Many surgery patients believe anesthesia puts them to sleep. A review article published in the New England Journal of Medicine reveals general anesthesia is a reversible coma, not sleep. Teaming neuroscience and sleep medicine, the article provides a framework for a better understanding of general anesthesia and its relation to sleep and coma.
Background Information
The lead author, Emory Brown, MD, PhD, is from the Massachusetts General Hospital Department of Anesthesia, Critical Care and Pain Management. Co-authors were Ralph Lydic, PhD, a sleep expert from the University of Michigan and Nicolas Schiff, MD, a coma expert from Weill Cornell Medical College. The researchers compared the physical signs and electroencephalogram (EEG) patterns of general anesthesia and sleep.
Findings
The article explains the significant differences between sleep and anesthesia. The following are key points from the review article.

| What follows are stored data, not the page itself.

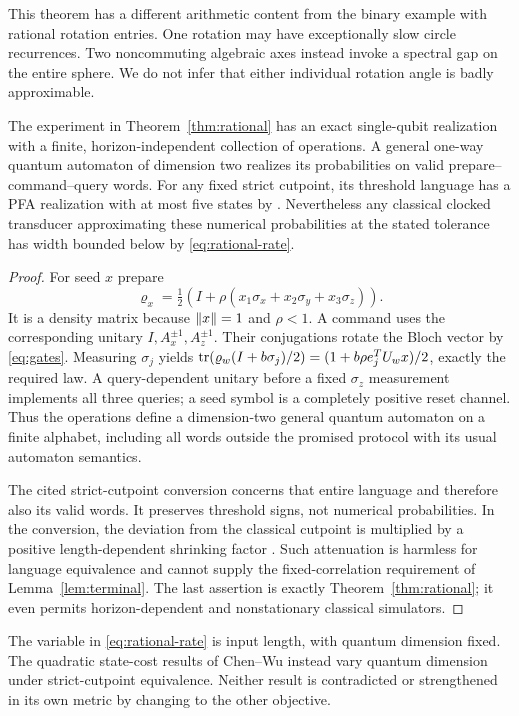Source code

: This theorem has a different arithmetic content from the binary example
with rational rotation entries. One rotation may have exceptionally slow
circle recurrences. Two noncommuting algebraic axes instead invoke a
spectral gap on the entire sphere. We do not infer that either individual
rotation angle is badly approximable.

\begin{proposition}
\label{prop:qubit}
The experiment in Theorem~\ref{thm:rational} has an exact single-qubit
realization with a finite, horizon-independent collection of operations.
A general one-way quantum automaton of dimension two realizes its
probabilities on valid prepare--command--query words. For any fixed
strict cutpoint, its threshold language has a PFA realization with at
most five states by \cite[Theorem~3.2]{CW26a}. Nevertheless any classical
clocked transducer approximating these numerical probabilities at the
stated tolerance has width bounded below by \eqref{eq:rational-rate}.
\end{proposition}
\begin{proof}
For seed $x$ prepare
\[
 \varrho_x=\tfrac12(I+\rho(x_1\sigma_x+x_2\sigma_y+x_3\sigma_z)).
\]
It is a density matrix because $\norm x=1$ and $\rho<1$.
A command uses the corresponding unitary $I,A_x^{\pm1},A_z^{\pm1}$.
Their conjugations rotate the Bloch vector by \eqref{eq:gates}.
Measuring $\sigma_j$ yields
$\tr(\varrho_w(I+b\sigma_j)/2)
 =(1+b\rho e_j^TU_wx)/2$, exactly the required law.
A query-dependent unitary before a fixed $\sigma_z$ measurement implements
all three queries; a seed symbol is a completely positive reset channel.
Thus the operations define a dimension-two general quantum automaton on
a finite alphabet, including all words outside the promised protocol
with its usual automaton semantics.

The cited strict-cutpoint conversion concerns that entire language and
therefore also its valid words. It preserves threshold signs, not
numerical probabilities. In the conversion, the deviation from the
classical cutpoint is multiplied by a positive length-dependent shrinking
factor \cite[Proposition~3.1]{CW26a}. Such attenuation is harmless for
language equivalence and cannot supply the fixed-correlation requirement
of Lemma~\ref{lem:terminal}. The last assertion is exactly
Theorem~\ref{thm:rational}; it even permits horizon-dependent and
nonstationary classical simulators.
\end{proof}

The variable in \eqref{eq:rational-rate} is input length, with quantum
dimension fixed. The quadratic state-cost results of Chen--Wu
\cite{CW26a,CW26b} instead vary quantum dimension under strict-cutpoint
equivalence. Neither result is contradicted or strengthened in its own
metric by changing to the other objective.
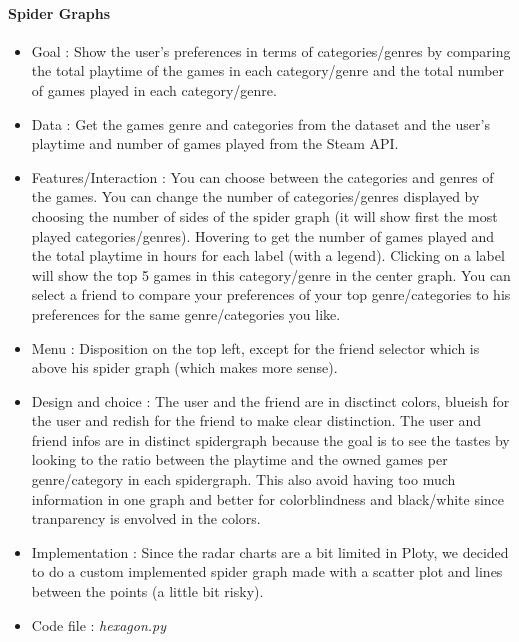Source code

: \documentclass{article}
\begin{document}
	\paragraph{Spider Graphs}
	\begin{itemize}
		\item Goal : Show the user's preferences in terms of categories/genres by comparing the total playtime of the games in each category/genre and the total number of games played in each category/genre.
		\item Data : Get the games genre and categories from the dataset and the user's playtime and number of games played from the Steam API.
		\item Features/Interaction : You can choose between the categories and genres of the games. You can change the number of categories/genres displayed by choosing the number of sides of the spider graph (it will show first the most played categories/genres). Hovering to get the number of games played and the total playtime in hours for each label (with a legend). Clicking on a label will show the top 5 games in this category/genre in the center graph. You can select a friend to compare your preferences of your top genre/categories to his preferences for the same genre/categories you like.
		\item Menu : Disposition on the top left, except for the friend selector which is above his spider graph (which makes more sense).
		\item Design and choice : The user and the friend are in disctinct colors, blueish for the user and redish for the friend to make clear distinction. The user and friend infos are in distinct spidergraph because the goal is to see the tastes by looking to the ratio between the playtime and the owned games per genre/category in each spidergraph. This also avoid having too much information in one graph and better for colorblindness and black/white since tranparency is envolved in the colors.
		\item Implementation : Since the radar charts are a bit limited in Ploty, we decided to do a custom implemented spider graph made with a scatter plot and lines between the points (a little bit risky).
		\item Code file : \textit{hexagon.py}
	\end{itemize}
\end{document}
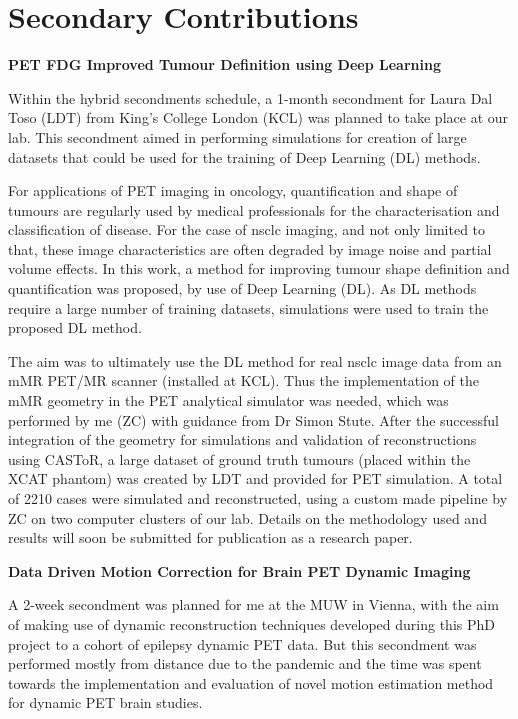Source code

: \chapter*{Secondary Contributions}
\label{Secondary_Contributions}

\textbf{PET FDG Improved Tumour Definition using Deep Learning}

Within the \gls{hybrid} secondments schedule, a 1-month secondment for Laura Dal Toso (LDT) from King's College London (KCL) was planned to take place at our lab. This secondment aimed in performing simulations for creation of large datasets that could be used for the training of Deep Learning (DL) methods.

For applications of PET imaging in oncology, quantification and shape of tumours are regularly used by medical professionals for the characterisation and classification of disease. For the case of \gls{nsclc} imaging, and not only limited to that, these image characteristics are often degraded by image noise and partial volume effects.
In this work, a method for improving tumour shape definition and quantification was proposed, by use of Deep Learning (DL). As DL methods require a large number of training datasets, simulations were used to train the proposed DL method. 

The aim was to ultimately use the DL method for real \gls{nsclc} image data from an mMR PET/MR scanner (installed at KCL). Thus the implementation of the mMR geometry in the PET analytical simulator was needed, which was performed by me (ZC) with guidance from Dr Simon Stute. After the successful integration of the geometry for simulations and validation of reconstructions using CASToR, a large dataset of ground truth tumours (placed within the XCAT phantom) was created by LDT and provided for PET simulation. A total of 2210 cases were simulated and reconstructed, using a custom made pipeline by ZC on two computer clusters of our lab.
Details on the methodology used and results will soon be submitted for publication as a research paper.

\textbf{Data Driven Motion Correction for Brain PET Dynamic Imaging}

A 2-week secondment was planned for me at the MUW in Vienna, with the aim of making use of dynamic reconstruction techniques developed during this PhD project to a cohort of epilepsy dynamic PET data. But this secondment was performed mostly from distance due to the pandemic and the time was spent towards the implementation and evaluation of novel motion estimation method for dynamic PET brain studies. 

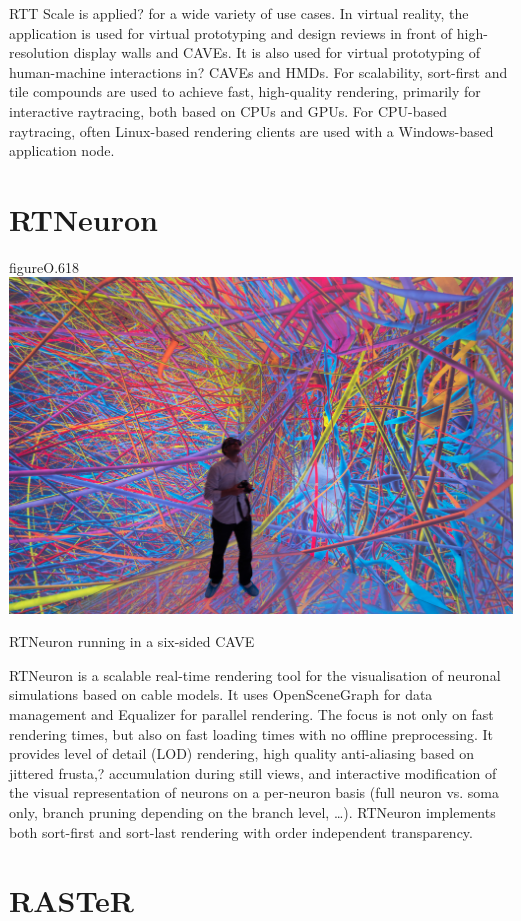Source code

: RTT Scale is applied? for a wide variety of use cases. In virtual reality, the
application is used for virtual prototyping and design reviews in front of
high-resolution display walls and CAVEs. It is also used for virtual prototyping of
human-machine interactions in? CAVEs and HMDs. For scalability, sort-first and
tile compounds are used to achieve fast, high-quality rendering, primarily for
interactive raytracing, both based on CPUs and GPUs. For CPU-based raytracing,
often Linux-based rendering clients are used with a Windows-based application
node.

\section{RTNeuron}\label{sRTNeuron}

\begin{wrapfloat}{figure}{O}{.618\textwidth}
  \includegraphics[width=.618\textwidth]{images/RTNeuron}
  {\caption{\label{fRTNeuron}RTNeuron running in a six-sided CAVE}}
\end{wrapfloat}

RTNeuron \cite{HBBES:13} is a scalable real-time rendering tool for the
visualisation of neuronal simulations based on cable models. It uses
OpenSceneGraph for data management and Equalizer for parallel rendering.
The focus is not only on fast rendering times, but also on fast loading times with no
offline preprocessing. It provides level of detail (LOD) rendering, high quality
anti-aliasing based on jittered frusta,? accumulation during still views, and
interactive modification of the visual representation of neurons on a per-neuron
basis (full neuron vs. soma only, branch pruning depending on the branch level,
\dots). RTNeuron implements both sort-first and sort-last rendering with order
independent transparency.

\section{RASTeR}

- Only the deepest stages of sleep are similar to the lightest phases of anesthesia
- Natural sleep has predictable phases, while general anesthesia takes patients to the phase that is most appropriate for the procedure
- General anesthesia phases for surgery most resemble states of coma
The study suggests other uses for anesthesia. For example, very low doses of ketamine shows reduced symptoms in chronically depressed patients. The article also describes the case of a brain-injured patient who recovered some function through the administration of the sleep-inducing drug zolpidem (Ambien).